Hephzibah Pathak, an Ogilvy stalwart, who has been with the agency since 1997, took over as the executive chairperson of the agency on 1 January 2024.
She’s the first woman to lead the company in India in the 95 years of its existence.
In her new role as executive chairperson, following the departure of Piyush Pandey from ‘active day-to-day’ management, she has been leading the overall strategic direction, growth, and transformation agenda of the company.
In a candid chat with Campaign India, her first media interaction since taking over her new role, she discusses her plans for the agency, how she’s settling in, her view on talent, diversity, and a lot more…
Edited excerpts:
How different have the last few months been at Ogilvy - since the announcement of you taking over as chairperson and Piyush Pandey stepping away from daily operations?
After 30 years of nurturing brands across geographies, I now have the privilege of being the steward for brand Ogilvy.
The remit has changed, but it feels organic because it’s a succession. As vice chairperson, with Piyush’s support, I was anyway doing a lot of the work. Now, with my changed role, I’ll be able to bring a lot more focus to the things I was championing.
I’ve been with Ogilvy for so many years, and so the faces are familiar, the clients are familiar, the challenges are familiar. I know the global and regional leaders too. The leadership team here in India, between us has 140 years of experience and had the good fortune of working with each other for a long time.
It’s a team sport and I think together, we can make a lot of things happen with a whole lot of sincerity, imagination, daring and a whole lot of fun.
What were the few things you were championing that you can now focus on?
We’re doing a lot of transformative work for clients. We’re also upskilling so that the staff is up to pace and knows what the challenges are for brands today.

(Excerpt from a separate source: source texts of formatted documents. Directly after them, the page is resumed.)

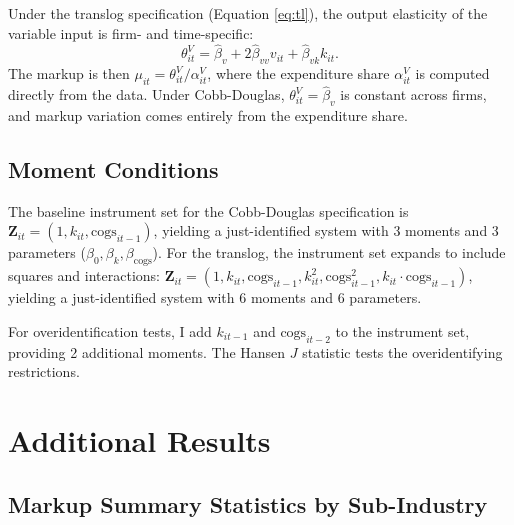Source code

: \documentclass[11pt]{article}
\begin{document}
Under the translog specification (Equation \ref{eq:tl}), the output elasticity of the variable input is firm- and time-specific:
\begin{equation}
    \theta^V_{it} = \hat{\beta}_v + 2\hat{\beta}_{vv} v_{it} + \hat{\beta}_{vk} k_{it}.
\end{equation}
The markup is then $\mu_{it} = \theta^V_{it} / \alpha^V_{it}$, where the expenditure share $\alpha^V_{it}$ is computed directly from the data. Under Cobb-Douglas, $\theta^V_{it} = \hat{\beta}_v$ is constant across firms, and markup variation comes entirely from the expenditure share.

\subsection{Moment Conditions}\label{app:moments}

The baseline instrument set for the Cobb-Douglas specification is $\mathbf{Z}_{it} = (1, k_{it}, \text{cogs}_{it-1})$, yielding a just-identified system with 3 moments and 3 parameters ($\beta_0, \beta_k, \beta_{\text{cogs}}$). For the translog, the instrument set expands to include squares and interactions: $\mathbf{Z}_{it} = (1, k_{it}, \text{cogs}_{it-1}, k_{it}^2, \text{cogs}_{it-1}^2, k_{it} \cdot \text{cogs}_{it-1})$, yielding a just-identified system with 6 moments and 6 parameters.

For overidentification tests, I add $k_{it-1}$ and $\text{cogs}_{it-2}$ to the instrument set, providing 2 additional moments. The Hansen $J$ statistic tests the overidentifying restrictions.

\section{Additional Results}\label{app:additional}

\subsection{Markup Summary Statistics by Sub-Industry}\label{app:markup_nace}
\end{document}
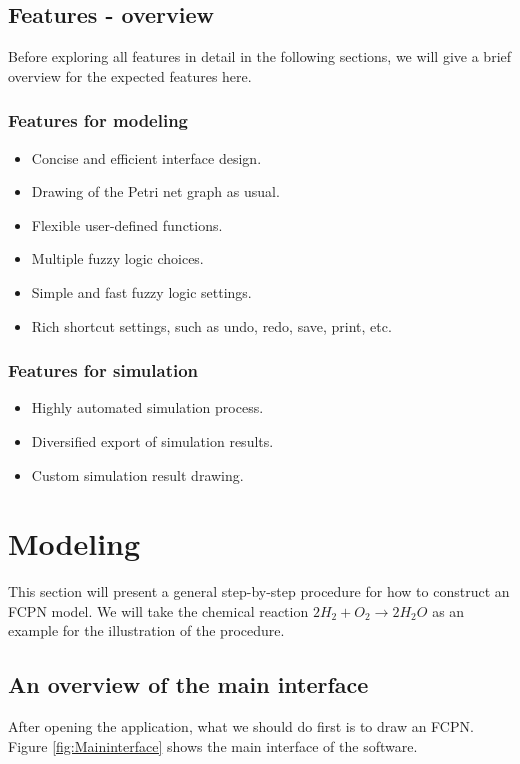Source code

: \documentclass[journal,a4paper,onecolumn]{article}
\begin{document}
\subsection{Features - overview}
Before exploring all features in detail in the following sections, we will give a brief overview for the expected features here.

\subsubsection{Features for modeling}
\begin{itemize}
	\item Concise and efficient interface design.
	\item Drawing of the Petri net graph as usual.
	\item Flexible user-defined functions.
	\item Multiple fuzzy logic choices.
	\item Simple and fast fuzzy logic settings.
	\item Rich shortcut settings, such as undo, redo, save, print, etc.
\end{itemize}


\subsubsection{Features for simulation}
\begin{itemize}
	\item Highly automated simulation process.
	\item Diversified export of simulation results.
	\item Custom simulation result drawing.
\end{itemize}






\clearpage
\section{Modeling}

This section will present a general step-by-step procedure for how to construct an FCPN model. We will take the chemical reaction $2H_2+O_2\to 2H_2O$ as an example \cite{Mur89} for the illustration of the procedure.

\subsection{An overview of the main interface}
After opening the application, what we should do first is to draw an FCPN. Figure \ref{fig:Maininterface} shows the main interface of the software. 
\end{document}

We’re working around diversity and have a programme for that too. The majority of the work is around the client, modernising and transforming teams and the work.
How have clients responded to the change of Piyush stepping out and you replacing him?
I’ve been fortunate to have worked with a wide spectrum of clients for many years. I’ve been overwhelmed by the response. There’s a lot of faith and support shared by them.
One of the most defining aspects of my career is the partnership I have with clients. I look forward to deepening them and expanding the circle.
Any doubts from clients about the capability of the agency post-Piyush’s full-time exit?
There haven’t been any issues. For the clients I haven’t worked with, Piyush has set me up for success and they are eager to have me and give me a seat at the table.
VR Rajesh, our group CEO, is outstanding. Harshad Rajadhyaksha, Kainaz Karmakar and Sukesh Nayak are trailblazers. They’re playing captains as we all are. We are a very client and people-centric organisation. We take that very seriously. The agency has consistently delivered what it has for years because of its special culture. It takes a village to make things happen.
Does the brand name Ogilvy help?
Of course, it does help. But there’s a lot that we have to do personally too. Our contributions matter and because of the work I’ve done with clients, a lot of it has helped build my rapport too.
For 2024 - what are the targets specifically for Ogilvy?
Our vision is to be the best creative partner and platform for growth for our clients and create impact for their businesses. We create impact by innovating and operating at the intersection of people and capabilities. Impact happens at the intersection of platform, tech, culture, commerce, and experience.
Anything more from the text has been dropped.